I was at a funeral, and one of my friend's sons, just back from tour 3 in the sandbox, was there in full dress blues (it was his great-uncle, a Korean veteran, military honors funeral). He's a marine gunny (soon up for sgt. major). As we were talking, I glanced down at his fruit salad and my eyes nearly popped out.
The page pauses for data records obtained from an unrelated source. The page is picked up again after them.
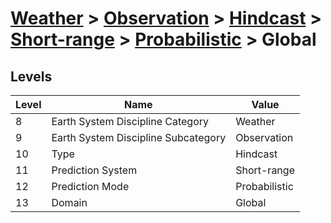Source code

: # [Weather](../../../../..) > [Observation](../../../..) > [Hindcast](../../..) > [Short-range](../..) > [Probabilistic](..) > Global

## Levels

| Level | Name | Value |
|-----|-----|-----|
| 8 | Earth System Discipline Category | Weather |
| 9 | Earth System Discipline Subcategory | Observation |
| 10 | Type | Hindcast |
| 11 | Prediction System | Short-range |
| 12 | Prediction Mode | Probabilistic |
| 13 | Domain | Global |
I don't know all the 'been there, done that' things but I know what a silver star w/ gold star on it and a bronze star ribbon look like, and I also know what a purple heart ribbon looks like.

No question about it, Michael has been in the thick of it...

He's excited, he's coming home for a two-year recruiting cycle so he gets to be with his wife and kids.


----------



## A Watchman (Sep 14, 2015)

Moonshinedave said:


> Well, he got his pic on the internet for what he did, now he should be kicked out of the military for the same reason, period.
> *EDIT*
> I swore an oath when I enlisted many many years ago, I am sure they still do today. In many ways what he did broke that oath, that alone makes him garbage, really would anyone want to place their sons and daughters lives in the hands of that bastard?


Perhaps the kid wanted kicked out? This dumbass move sure points to something irrational. Either way, I am sure his parents are real proud.


----------



## Jammer Six (Jun 2, 2017)

The whole thing puzzles me.

If he wants a successful career as a commissioned officer, the first thing he has to do is demonstrate responsible judgement, and this demonstrates a complete lack of judgement. If he _doesn't_ want a successful career as a commissioned officer, West Point is a long, hard grind. If he's a Ranger, with the CIB, he already knew all about long, hard grinds, so what goes on at West Point wouldn't have been a surprise to him.

Communism is not related to any current social protest taking place, so the choice of "protest" material is strange, too.

Finally, anyone who thinks a CIB is a "ding-dong" award, number one, isn't a vet, and number two, can re-read number one and have a seat when the subject of CIBs comes up.


----------



## Coastie dad (Jan 2, 2016)

CIB isn't a ding dong award. There's just a picture of a dong wearing one.


----------



## Jammer Six (Jun 2, 2017)

Double post. Drives up my post count.


----------



## Jammer Six (Jun 2, 2017)

Coastie dad said:


> CIB isn't a ding dong award. There's just a picture of a dong wearing one.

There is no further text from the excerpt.